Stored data
[Start of section]
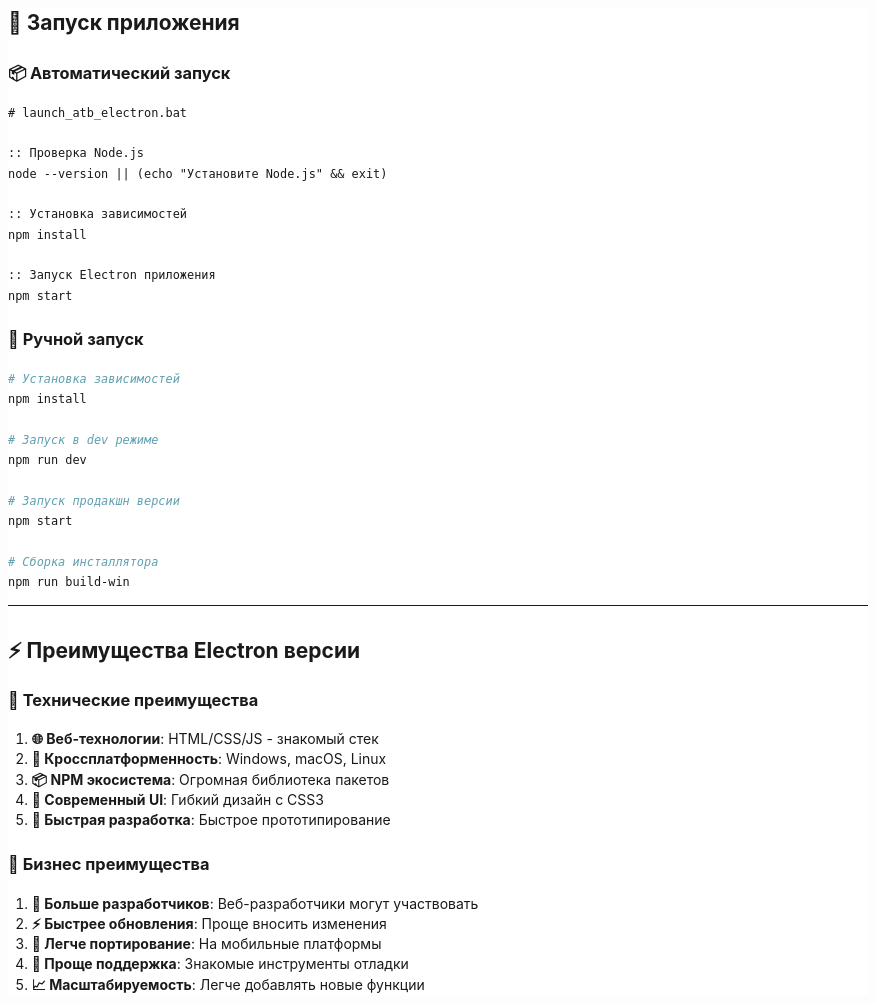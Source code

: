 
## 🚀 Запуск приложения

### 📦 **Автоматический запуск**
```batch
# launch_atb_electron.bat

:: Проверка Node.js
node --version || (echo "Установите Node.js" && exit)

:: Установка зависимостей
npm install

:: Запуск Electron приложения
npm start
```

### 🔧 **Ручной запуск**
```bash
# Установка зависимостей
npm install

# Запуск в dev режиме
npm run dev

# Запуск продакшн версии
npm start

# Сборка инсталлятора
npm run build-win
```

---

## ⚡ Преимущества Electron версии

### 🌟 **Технические преимущества**
1. **🌐 Веб-технологии**: HTML/CSS/JS - знакомый стек
2. **🔄 Кроссплатформенность**: Windows, macOS, Linux
3. **📦 NPM экосистема**: Огромная библиотека пакетов
4. **🎨 Современный UI**: Гибкий дизайн с CSS3
5. **🚀 Быстрая разработка**: Быстрое прототипирование

### 💼 **Бизнес преимущества**
1. **👥 Больше разработчиков**: Веб-разработчики могут участвовать
2. **⚡ Быстрее обновления**: Проще вносить изменения
3. **📱 Легче портирование**: На мобильные платформы
4. **🔧 Проще поддержка**: Знакомые инструменты отладки
5. **📈 Масштабируемость**: Легче добавлять новые функции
[End of section]
* The problem: For this exercise, return the data above exactly and leave every picture out.

* Your solution:
Source code

: 
## 🚀 Запуск приложения

### 📦 **Автоматический запуск**
```batch
# launch_atb_electron.bat

:: Проверка Node.js
node --version || (echo "Установите Node.js" && exit)

:: Установка зависимостей
npm install

:: Запуск Electron приложения
npm start
```

### 🔧 **Ручной запуск**
```bash
# Установка зависимостей
npm install

# Запуск в dev режиме
npm run dev

# Запуск продакшн версии
npm start

# Сборка инсталлятора
npm run build-win
```

---

## ⚡ Преимущества Electron версии

### 🌟 **Технические преимущества**
1. **🌐 Веб-технологии**: HTML/CSS/JS - знакомый стек
2. **🔄 Кроссплатформенность**: Windows, macOS, Linux
3. **📦 NPM экосистема**: Огромная библиотека пакетов
4. **🎨 Современный UI**: Гибкий дизайн с CSS3
5. **🚀 Быстрая разработка**: Быстрое прототипирование

### 💼 **Бизнес преимущества**
1. **👥 Больше разработчиков**: Веб-разработчики могут участвовать
2. **⚡ Быстрее обновления**: Проще вносить изменения
3. **📱 Легче портирование**: На мобильные платформы
4. **🔧 Проще поддержка**: Знакомые инструменты отладки
5. **📈 Масштабируемость**: Легче добавлять новые функции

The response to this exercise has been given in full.